Using NLP and Text Mining to understand how media coverage influenced the US presidential election
The 2016 US Presidential election was one of (if not the) most controversial in the nation’s history. With the end prize being arguably the most powerful job in the world, the two candidates were always going to find themselves coming under intense media scrutiny. With more media outlets covering this election than any that have come before it, an increase in media attention and influence was a given.
But how much of an influence does the media really have on an election? Does journalistic bias sway voter opinion, or does voter opinion (such as poll results) generate journalistic bias? Does the old adage “all publicity is good publicity” ring true at election time?

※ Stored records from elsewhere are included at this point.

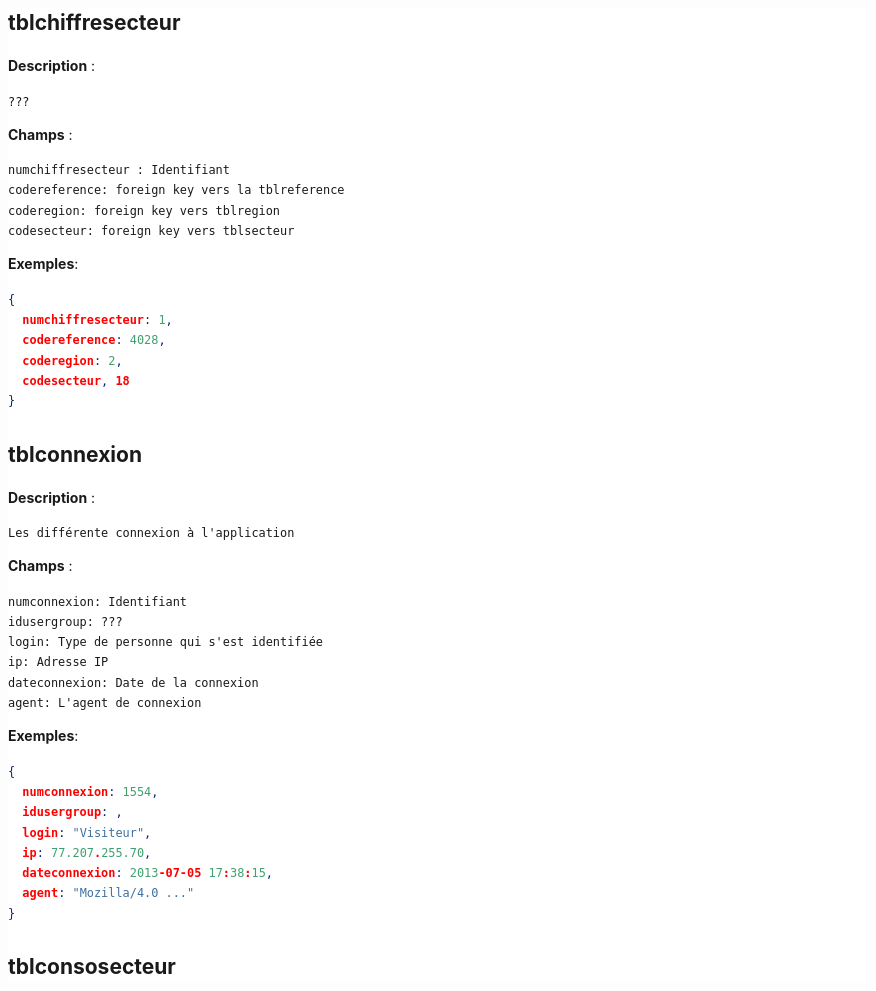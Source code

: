## tblchiffresecteur

__Description__ :
```
???
```

__Champs__ :
```
numchiffresecteur : Identifiant
codereference: foreign key vers la tblreference
coderegion: foreign key vers tblregion
codesecteur: foreign key vers tblsecteur
```

__Exemples__:
```json
{
  numchiffresecteur: 1,
  codereference: 4028,
  coderegion: 2,
  codesecteur, 18
}
```

## tblconnexion

__Description__ :
```
Les différente connexion à l'application
```

__Champs__ :
```
numconnexion: Identifiant
idusergroup: ???
login: Type de personne qui s'est identifiée
ip: Adresse IP
dateconnexion: Date de la connexion
agent: L'agent de connexion
```

__Exemples__:
```json
{
  numconnexion: 1554,
  idusergroup: ,
  login: "Visiteur",
  ip: 77.207.255.70,
  dateconnexion: 2013-07-05 17:38:15,
  agent: "Mozilla/4.0 ..."
}
```

## tblconsosecteur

“My sense is that what we have here is a feedback loop. Does media attention increase a candidate’s standing in the polls? Yes. Does a candidate’s standing in the polls increase media attention? Also yes.” -Jonathan Stray @jonathanstray
Thanks to an ever-increasing volume of media content flooding the web, paired with advances in natural language processing and text analysis capabilities, we are in a position to delve deeper into these questions than ever before, and by analyzing the final sixty days of the 2016 US Presidential election, that’s exactly what we set out to do.
So, where did we start?
We started by building a very simple search using our News API to scan thousands of monitored news sources for articles related to the election. These articles, 170,000 in total, were then indexed automatically using our text analysis capabilities in the News API.
This meant that key data points in those articles were identified and indexed to be used for further analysis:
With each of the articles or stories sourced comes granular metadata such as publication time, publication source, source location, journalist name and sentiment polarity of each article. Combined, these data points provided us with an opportunity to uncover and analyze trends in news stories relating to the two presidential candidates.
We started with a simple count of how many times each candidate was mentioned from our news sources in the sixty days leading up to election day, as well as the keywords that were mentioned most.
By extracting keywords from the news stories we sourced, we get a picture of the key players, topics, organizations and locations that were mentioned most. We generated the interactive chart below using the following steps;
- We called the News API using the query below.
- We called it again, but searched for “Trump NOT Clinton”
- Mentions of the two candidates naturally dominated in both sets of results so we removed them in order to get a better understanding of the keywords that were being used in articles written about them. We also removed some very obvious and/or repetitive words such as USA, America, White House, candidate, day, etc.
Here’s the query;
You can hover your cursor over each cluster to view details;
Most mentioned keywords in articles about Hillary Clinton
Straight away, bang in the middle of these keywords, we can see FBI and right beside it, emails.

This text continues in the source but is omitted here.